Justices reject woman's comp claim for tripping in street

By Steve Korris | Nov 13, 2009

CHARLESTON – West Virginia's Supreme Court of Appeals rejected a workers compensation claim from a woman who tripped as she crossed a street on a 15-minute break from her job.

In an unsigned opinion on Nov. 2, the Justices affirmed a decision of the Worker's Compensation Board of Review denying benefits to Jenny Williby.

They ruled that her fall and injury did not occur in the course of her employment or as a result of her employment.

"In crossing the street to pick up her lunch, the appellant was exposed to the same risk as every other member of the public walking on the street that day," they wrote.

They identified Williby as a loan clerk at First Century Bank in Bluefield, with two paid 15-minute breaks per day.

On a break one day in 2004, she crossed Federal Street to Market Manor. She picked up lunch and started back across the street.

She tripped and landed on her right shoulder, tearing her rotator cuff.

She filed a claim. The Workers Compensation Commission found she qualified, and the bank protested to the Office of Judges.

A bank lawyer deposed Williby, who said that she wasn't doing bank business and the bank had no control over what she did on break.

The lawyer asked what caused the fall, and she said it was uneven pavement.

The lawyer said, "The bank doesn't control that Federal Street, does it?"

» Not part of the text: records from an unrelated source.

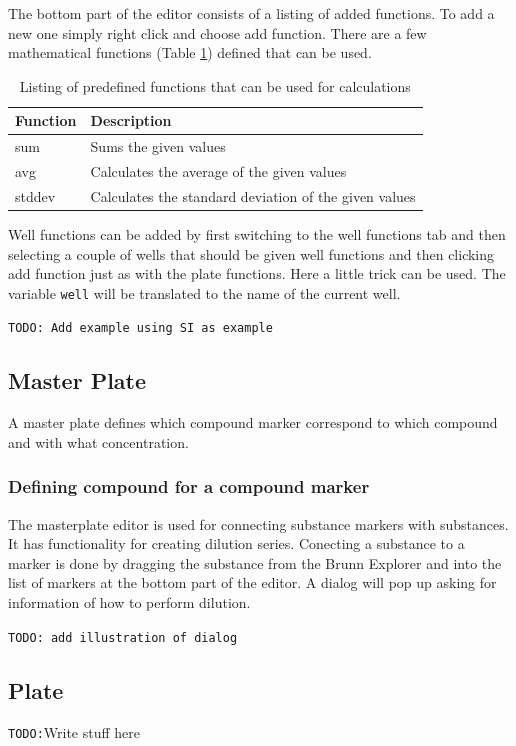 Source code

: \documentclass[a4paper,10pt]{article}
\begin{document}
                The bottom part of the editor consists of a listing of added
                functions. To add a new one simply right click and choose add
                function. There are a few mathematical functions (Table
                \ref{functions}) defined that can be used. 

                \begin{table}
                    \begin{center}
                        \begin{tabular}{l|l}
                            Function & Description \\
                            \hline
                            sum &    Sums the given values \\
                            avg &    Calculates the average of the
                                     given values \\
                            stddev & Calculates the standard deviation of the 
                                     given values \\
                        \end{tabular}
                    \end{center}
                    \caption{Listing of predefined functions that can be used
                             for calculations}
                    \label{functions}
                \end{table}
                
                Well functions can be added by first switching to the well
                functions tab and then selecting a couple of wells that should
                be given well functions and then clicking add function just as
                with the plate functions. Here a little trick can be used. The
                variable \texttt{well} will be translated to the name of the
                current well. 

                \texttt{TODO: Add example using SI as example}
        \subsection{Master Plate}
            A master plate defines which compound marker correspond to which
            compound and with what concentration.
            
            \subsubsection{Defining compound for a compound marker}
                The masterplate editor is used for connecting substance markers
                with substances. It has functionality for creating dilution
                series. Conecting a substance to a marker is done by dragging
                the substance from the Brunn Explorer and into the list of
                markers at the bottom part of the editor. A dialog will pop up
                asking for information of how to perform dilution.

                \texttt{TODO: add illustration of dialog}
        \subsection{Plate}
        \texttt{TODO:}Write stuff here
\end{document}
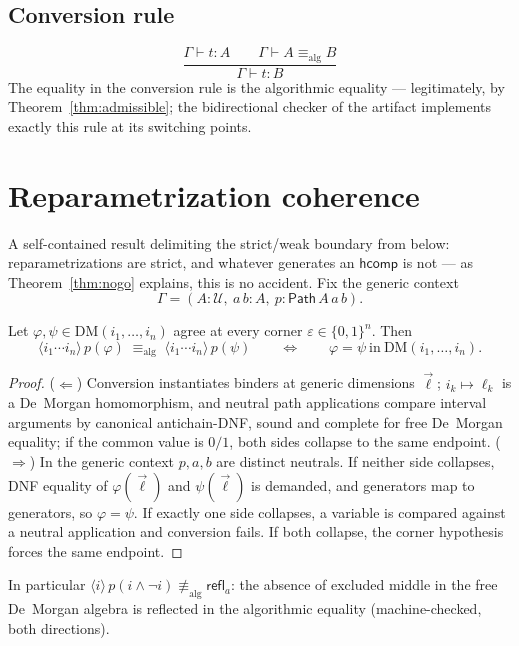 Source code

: \documentclass{lmcs}
\newcommand{\DM}[1]{\mathrm{DM}(#1)}
\newcommand{\hcomp}{\mathsf{hcomp}}
\newcommand{\refl}{\mathsf{refl}}
\newcommand{\aconv}{\equiv_{\mathrm{alg}}}
\newcommand{\Path}{\mathsf{Path}}
\newcommand{\U}{\mathcal{U}}
\begin{document}
\subsection{Conversion rule}

\[
  \frac{\Gamma \vdash t : A \qquad \Gamma \vdash A \aconv B}
       {\Gamma \vdash t : B}
\]
The equality in the conversion rule is the algorithmic equality ---
legitimately, by Theorem~\ref{thm:admissible}; the bidirectional
checker of the artifact implements exactly this rule at its
switching points.

\section{Reparametrization coherence}
\label{app:reparam}

A self-contained result delimiting the strict/weak boundary from
below: reparametrizations are strict, and whatever generates an
$\hcomp$ is not --- as Theorem~\ref{thm:nogo} explains, this is no
accident.  Fix the generic context
\[
  \Gamma = (A : \U,\ a\,b : A,\ p : \Path\,A\,a\,b).
\]

\begin{thm}\label{thm:reparam}
  Let $\varphi, \psi \in \DM{i_1,\dots,i_n}$ agree at every corner
  $\varepsilon \in \{0,1\}^n$.  Then
  \[
    \langle i_1 \cdots i_n \rangle\, p(\varphi)
    \;\aconv\;
    \langle i_1 \cdots i_n \rangle\, p(\psi)
    \qquad\Longleftrightarrow\qquad
    \varphi = \psi \ \text{in}\ \DM{i_1,\dots,i_n}.
  \]
\end{thm}
\begin{proof}
  ($\Leftarrow$) Conversion instantiates binders at generic
  dimensions $\vec\ell$; $i_k \mapsto \ell_k$ is a De~Morgan
  homomorphism, and neutral path applications compare interval
  arguments by canonical antichain-DNF, sound and complete for free
  De~Morgan equality; if the common value is $0/1$, both sides
  collapse to the same endpoint.  ($\Rightarrow$) In the generic
  context $p, a, b$ are distinct neutrals.  If neither side
  collapses, DNF equality of $\varphi(\vec\ell)$ and
  $\psi(\vec\ell)$ is demanded, and generators map to generators, so
  $\varphi = \psi$.  If exactly one side collapses, a variable is
  compared against a neutral application and conversion fails.  If
  both collapse, the corner hypothesis forces the same endpoint.
\end{proof}

\noindent In particular
$\langle i \rangle\, p(i \wedge \neg i) \not\aconv \refl_a$: the
absence of excluded middle in the free De~Morgan algebra is reflected
in the algorithmic equality (machine-checked, both directions).
\end{document}
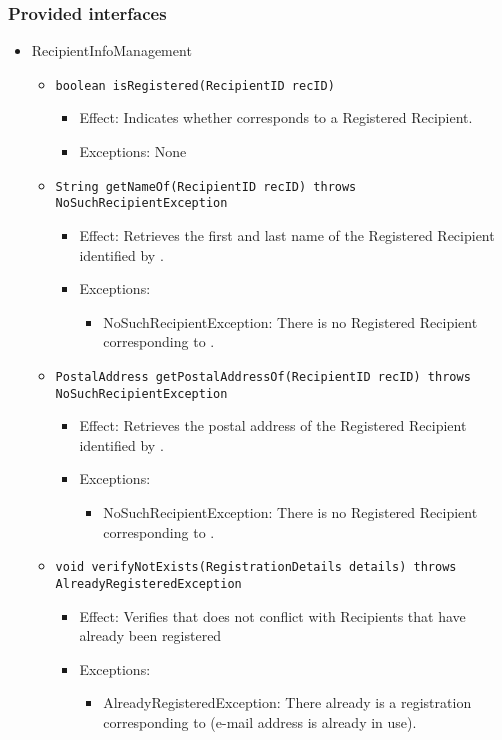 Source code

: \subsubsection*{Provided interfaces}
\begin{itemize}
    \item RecipientInfoManagement
    \begin{itemize}
        \item \texttt{boolean isRegistered(RecipientID recID)}
        \begin{itemize}
            \item Effect: Indicates whether  corresponds to a Registered Recipient.
            \item Exceptions: None
        \end{itemize}

		\item \texttt{String getNameOf(RecipientID recID) throws NoSuchRecipientException}
        \begin{itemize}
            \item Effect: Retrieves the first and last name of the Registered Recipient identified by .
            \item Exceptions:
			\begin{itemize}
				\item NoSuchRecipientException: There is no Registered Recipient corresponding to .
			\end{itemize}
        \end{itemize}

		\item \texttt{PostalAddress getPostalAddressOf(RecipientID recID) throws NoSuchRecipientException}
        \begin{itemize}
            \item Effect: Retrieves the postal address of the Registered Recipient identified by .
            \item Exceptions:
			\begin{itemize}
				\item NoSuchRecipientException: There is no Registered Recipient corresponding to .
			\end{itemize}
        \end{itemize}
		
        \item \texttt{void verifyNotExists(RegistrationDetails details) throws AlreadyRegisteredException}
        \begin{itemize}
            \item Effect: Verifies that  does not conflict with Recipients that have already been registered
            \item Exceptions:
			\begin{itemize}
				\item AlreadyRegisteredException: There already is a registration corresponding to  (e-mail address is already in use).
			\end{itemize}
        \end{itemize}


\end{itemize}
\end{itemize}
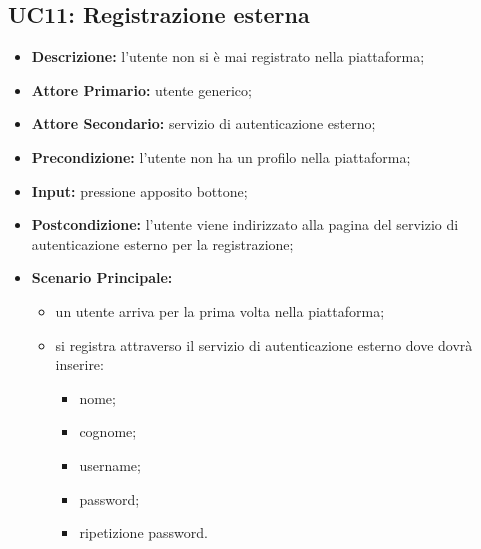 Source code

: \subsection{UC11: Registrazione esterna}
\label{sec:UC11}
\begin{itemize}
    \item \textbf{Descrizione:} l'utente non si è mai registrato nella piattaforma;
    \item \textbf{Attore Primario:} utente generico;
    \item \textbf{Attore Secondario:} servizio di autenticazione esterno;
    \item \textbf{Precondizione:} l'utente non ha un profilo nella piattaforma;
    \item \textbf{Input:} pressione apposito bottone;
    \item \textbf{Postcondizione:} l'utente viene indirizzato alla pagina del servizio di autenticazione esterno per la registrazione;
    \item \textbf{Scenario Principale:}
          \begin{itemize}
              \item un utente arriva per la prima volta nella piattaforma;
              \item si registra attraverso il servizio di autenticazione esterno dove dovrà inserire:
                    \begin{itemize}
                        \item nome;
                        \item cognome;
                        \item username;
                        \item password;
                        \item ripetizione password.
                    \end{itemize}
          \end{itemize}
\end{itemize} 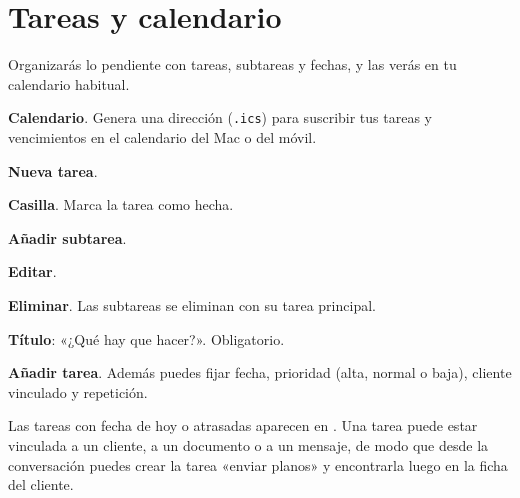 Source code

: \chapter{Tareas y calendario}\label{cap:tareas}

\begin{objbox}
Organizarás lo pendiente con tareas, subtareas y fechas, y las verás en tu calendario habitual.
\end{objbox}

\begin{leyenda}
\item[\mk{1}] \textbf{Calendario}. Genera una dirección (\texttt{.ics}) para suscribir tus tareas y vencimientos en el calendario del Mac o del móvil.
\item[\mk{2}] \textbf{Nueva tarea}.
\item[\mk{3}] \textbf{Casilla}. Marca la tarea como hecha.
\item[\mk{4}] \textbf{Añadir subtarea}.
\item[\mk{5}] \textbf{Editar}.
\item[\mk{6}] \textbf{Eliminar}. Las subtareas se eliminan con su tarea principal.
\end{leyenda}

\begin{leyenda}
\item[\mk{1}] \textbf{Título}: «¿Qué hay que hacer?». Obligatorio.
\item[\mk{2}] \textbf{Añadir tarea}. Además puedes fijar fecha, prioridad (alta, normal o baja), cliente vinculado y repetición.
\end{leyenda}
Las tareas con fecha de hoy o atrasadas aparecen en . Una tarea puede estar vinculada a un cliente, a un documento o a un mensaje, de modo que desde la conversación puedes crear la tarea «enviar planos» y encontrarla luego en la ficha del cliente.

Williby said, "Not to my knowledge."

The Office of Judges upheld her claim in 2005. In 2007 the Board of Review, under insurance commissioner Jane Cline, rejected it.

Williby petitioned the Justices to restore her benefits, and the Justices wrestled with the case for almost two years before granting an appeal.

They took another year in deciding, but they made it sound like an easy call.

"She was not on her employer's premises, she was not engaged in any work related activity, she was not required or even directed by her employer to cross the street and pick up her lunch during her break," they wrote.

"She testified that employees could go across the street, pick up a pop, a muffin, their dinner, or go to pick up their kids at school during lunch break, as long as they were back in 15 minutes," they wrote.

They wrote that Williby recovered, with some limitations, and returned to work.

Senior deputy attorney general David Stuart represented insurance commissioner Cline. Gregory Prudich of Princeton represented Williby.